(Source texts of formatted documents)

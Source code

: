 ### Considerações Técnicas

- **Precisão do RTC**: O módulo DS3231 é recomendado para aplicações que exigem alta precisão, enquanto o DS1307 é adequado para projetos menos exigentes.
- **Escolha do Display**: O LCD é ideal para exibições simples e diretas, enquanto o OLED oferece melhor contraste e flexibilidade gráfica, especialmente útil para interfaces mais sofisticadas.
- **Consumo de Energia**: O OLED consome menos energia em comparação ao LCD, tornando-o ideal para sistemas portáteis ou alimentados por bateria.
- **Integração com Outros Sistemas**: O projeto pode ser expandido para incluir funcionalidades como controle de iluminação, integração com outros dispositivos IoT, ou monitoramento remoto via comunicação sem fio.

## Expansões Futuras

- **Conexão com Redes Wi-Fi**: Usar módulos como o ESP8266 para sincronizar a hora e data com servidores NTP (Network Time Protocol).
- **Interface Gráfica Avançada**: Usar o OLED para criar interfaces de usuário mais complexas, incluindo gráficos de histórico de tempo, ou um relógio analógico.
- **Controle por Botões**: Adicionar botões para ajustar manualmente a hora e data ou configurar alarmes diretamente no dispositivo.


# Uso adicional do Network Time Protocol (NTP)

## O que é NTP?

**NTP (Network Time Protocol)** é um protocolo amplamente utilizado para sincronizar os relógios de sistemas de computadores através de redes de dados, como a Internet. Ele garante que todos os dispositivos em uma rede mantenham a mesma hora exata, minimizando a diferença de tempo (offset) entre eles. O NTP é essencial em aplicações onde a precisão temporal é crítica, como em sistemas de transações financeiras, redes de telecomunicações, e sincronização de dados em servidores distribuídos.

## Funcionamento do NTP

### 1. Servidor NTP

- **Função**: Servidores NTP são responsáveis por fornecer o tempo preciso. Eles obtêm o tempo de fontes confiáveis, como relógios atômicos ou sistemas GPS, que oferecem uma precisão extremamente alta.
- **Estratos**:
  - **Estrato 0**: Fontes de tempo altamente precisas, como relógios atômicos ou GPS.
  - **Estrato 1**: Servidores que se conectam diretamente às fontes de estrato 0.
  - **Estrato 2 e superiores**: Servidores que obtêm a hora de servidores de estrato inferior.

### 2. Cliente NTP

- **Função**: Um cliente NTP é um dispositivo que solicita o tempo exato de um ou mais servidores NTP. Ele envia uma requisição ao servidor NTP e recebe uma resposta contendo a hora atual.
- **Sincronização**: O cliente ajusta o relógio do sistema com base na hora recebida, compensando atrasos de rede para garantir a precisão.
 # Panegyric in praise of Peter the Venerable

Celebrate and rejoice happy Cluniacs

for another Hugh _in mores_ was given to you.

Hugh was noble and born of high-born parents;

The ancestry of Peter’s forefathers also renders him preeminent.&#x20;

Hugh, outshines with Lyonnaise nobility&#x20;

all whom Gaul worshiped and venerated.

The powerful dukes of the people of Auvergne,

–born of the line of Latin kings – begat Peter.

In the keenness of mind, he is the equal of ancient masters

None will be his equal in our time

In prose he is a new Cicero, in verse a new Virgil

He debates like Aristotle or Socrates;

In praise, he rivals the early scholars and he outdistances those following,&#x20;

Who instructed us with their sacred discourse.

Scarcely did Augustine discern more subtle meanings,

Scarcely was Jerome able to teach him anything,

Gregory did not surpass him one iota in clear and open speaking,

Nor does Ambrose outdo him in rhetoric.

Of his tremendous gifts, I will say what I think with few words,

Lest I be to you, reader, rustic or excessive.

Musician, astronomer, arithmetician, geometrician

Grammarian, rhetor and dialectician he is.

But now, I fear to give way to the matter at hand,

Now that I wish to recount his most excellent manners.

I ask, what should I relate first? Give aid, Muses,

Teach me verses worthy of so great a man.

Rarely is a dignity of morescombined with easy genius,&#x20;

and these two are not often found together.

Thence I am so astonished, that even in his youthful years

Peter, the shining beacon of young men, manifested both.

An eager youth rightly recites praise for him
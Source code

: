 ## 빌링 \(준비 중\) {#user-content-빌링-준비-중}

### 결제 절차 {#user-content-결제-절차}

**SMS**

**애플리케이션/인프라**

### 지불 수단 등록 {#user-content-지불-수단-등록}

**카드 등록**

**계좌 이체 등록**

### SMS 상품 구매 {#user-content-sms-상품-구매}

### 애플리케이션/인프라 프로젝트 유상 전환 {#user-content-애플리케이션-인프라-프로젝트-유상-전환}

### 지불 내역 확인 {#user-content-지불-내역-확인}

• **Problem to work on**:
Whenever a line in the data holds "mais", copy that line.

• **Answer to this task**:
- **Escolha do Display**: O LCD é ideal para exibições simples e diretas, enquanto o OLED oferece melhor contraste e flexibilidade gráfica, especialmente útil para interfaces mais sofisticadas.
- **Interface Gráfica Avançada**: Usar o OLED para criar interfaces de usuário mais complexas, incluindo gráficos de histórico de tempo, ou um relógio analógico.
- **Função**: Um cliente NTP é um dispositivo que solicita o tempo exato de um ou mais servidores NTP. Ele envia uma requisição ao servidor NTP e recebe uma resposta contendo a hora atual.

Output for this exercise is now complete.